═══ Task inputs ═══

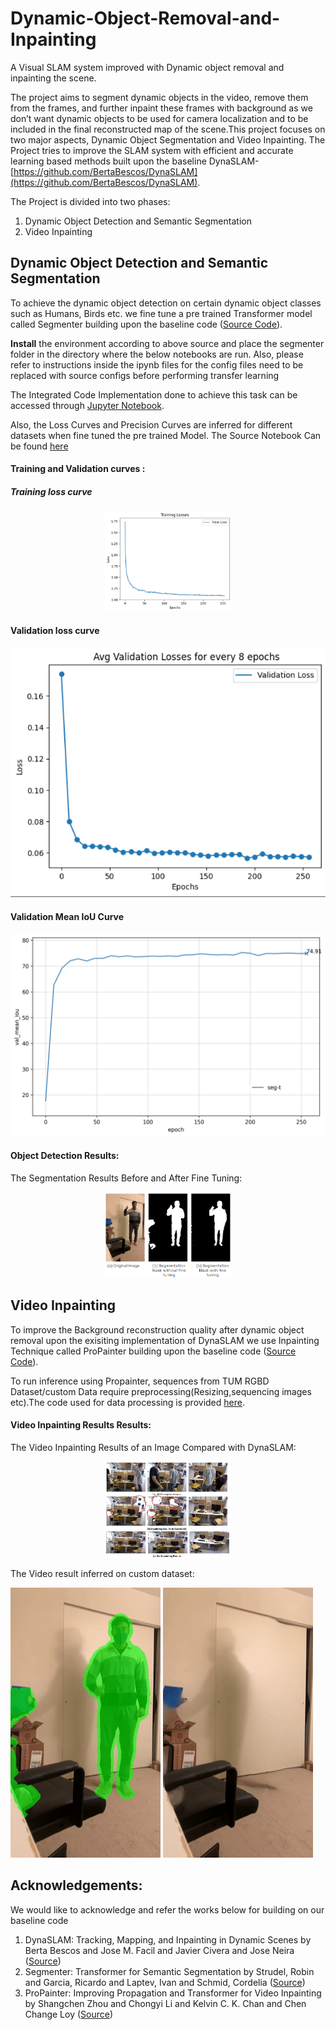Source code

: # Dynamic-Object-Removal-and-Inpainting
A Visual SLAM system improved with Dynamic object removal and inpainting the scene. 

The project aims to segment dynamic objects in the video, remove them  from the frames, and further inpaint these frames with background as we don’t want dynamic objects to be used for camera localization and to be included in the final reconstructed map of the scene.This project focuses on two major aspects, Dynamic Object Segmentation and Video Inpainting. The Project tries to improve the SLAM system with efficient and accurate learning based methods built upon the baseline DynaSLAM- [https://github.com/BertaBescos/DynaSLAM](https://github.com/BertaBescos/DynaSLAM).

The Project is divided into two phases:
1. Dynamic Object Detection and Semantic Segmentation
2. Video Inpainting

## Dynamic Object Detection and Semantic Segmentation

To achieve the dynamic object detection on certain dynamic object classes such as Humans, Birds etc. we fine tune a pre trained Transformer model called Segmenter building upon the baseline code ([Source Code](https://github.com/rstrudel/segmenter)). 

**Install** the environment according to above source and place the segmenter folder in the directory where the below notebooks are run. Also, please refer to instructions inside the ipynb files for the config files need to be replaced with source configs before performing transfer learning

The Integrated Code Implementation done to achieve this task can be accessed through [Jupyter Notebook](sem_seg_trans.ipynb).

Also, the Loss Curves and Precision Curves are inferred for different datasets when fine tuned the pre trained Model. The Source Notebook Can be found [here](Transfer_Learning.ipynb)

#### Training and Validation curves : 
##### Training loss curve
<p align="center">
<img width="40%" alt="Train_loss" src="pascal_tloss.png">
</p>

#### Validation loss curve
![Alt text](pascal_valloss.png)

#### Validation Mean IoU Curve
![Alt text](plot_iou_TL.png)

#### Object Detection Results:

The Segmentation Results Before and After Fine Tuning:
<p align="center">
<img width="40%" alt="Segmentation Result Before Fine Tuning" src="results/SegmentationResult.png">
</p>


## Video Inpainting

To improve the Background reconstruction quality after dynamic object removal upon the exisiting implementation of DynaSLAM we use Inpainting Technique called ProPainter building upon the baseline code ([Source Code](https://github.com/sczhou/ProPainter)).

To run inference using Propainter, sequences from TUM RGBD Dataset/custom Data require preprocessing(Resizing,sequencing images etc).The code used for data processing is provided [here](Data_PreProcessing/).



#### Video Inpainting Results Results:

The Video Inpainting Results of an Image Compared with DynaSLAM:
<p align="center">
<img width="40%" alt="Segmentation Result Before Fine Tuning" src="results/Inpainting_results.png">
</p>

The Video result inferred on custom dataset:

![masked input](results/masked_in.gif)    ![Inpainted Output](results/inpainted_out.gif)





## Acknowledgements:
We would like to acknowledge and refer the works below for building on our baseline code
1. DynaSLAM: Tracking, Mapping, and Inpainting in Dynamic Scenes by Berta Bescos and Jose M. Facil and Javier Civera and Jose Neira ([Source](https://github.com/BertaBescos/DynaSLAM))
2. Segmenter: Transformer for Semantic Segmentation by Strudel, Robin and Garcia, Ricardo and Laptev, Ivan and Schmid, Cordelia ([Source](https://github.com/rstrudel/segmenter))
3. ProPainter: Improving Propagation and Transformer for Video Inpainting by Shangchen Zhou and Chongyi Li and Kelvin C. K. Chan and Chen Change Loy ([Source](https://github.com/sczhou/ProPainter))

═══

### Task brief
What is needed is an exact copy of the lines above, from the one containing "1. Dynamic Object" through the one containing "#### Object Detection", with nothing added.

### Solved exercise
1. Dynamic Object Detection and Semantic Segmentation
2. Video Inpainting

## Dynamic Object Detection and Semantic Segmentation

To achieve the dynamic object detection on certain dynamic object classes such as Humans, Birds etc. we fine tune a pre trained Transformer model called Segmenter building upon the baseline code ([Source Code](https://github.com/rstrudel/segmenter)). 

**Install** the environment according to above source and place the segmenter folder in the directory where the below notebooks are run. Also, please refer to instructions inside the ipynb files for the config files need to be replaced with source configs before performing transfer learning

The Integrated Code Implementation done to achieve this task can be accessed through [Jupyter Notebook](sem_seg_trans.ipynb).

Also, the Loss Curves and Precision Curves are inferred for different datasets when fine tuned the pre trained Model. The Source Notebook Can be found [here](Transfer_Learning.ipynb)

#### Training and Validation curves : 
##### Training loss curve
<p align="center">
<img width="40%" alt="Train_loss" src="pascal_tloss.png">
</p>

#### Validation loss curve
![Alt text](pascal_valloss.png)

#### Validation Mean IoU Curve
![Alt text](plot_iou_TL.png)

#### Object Detection Results:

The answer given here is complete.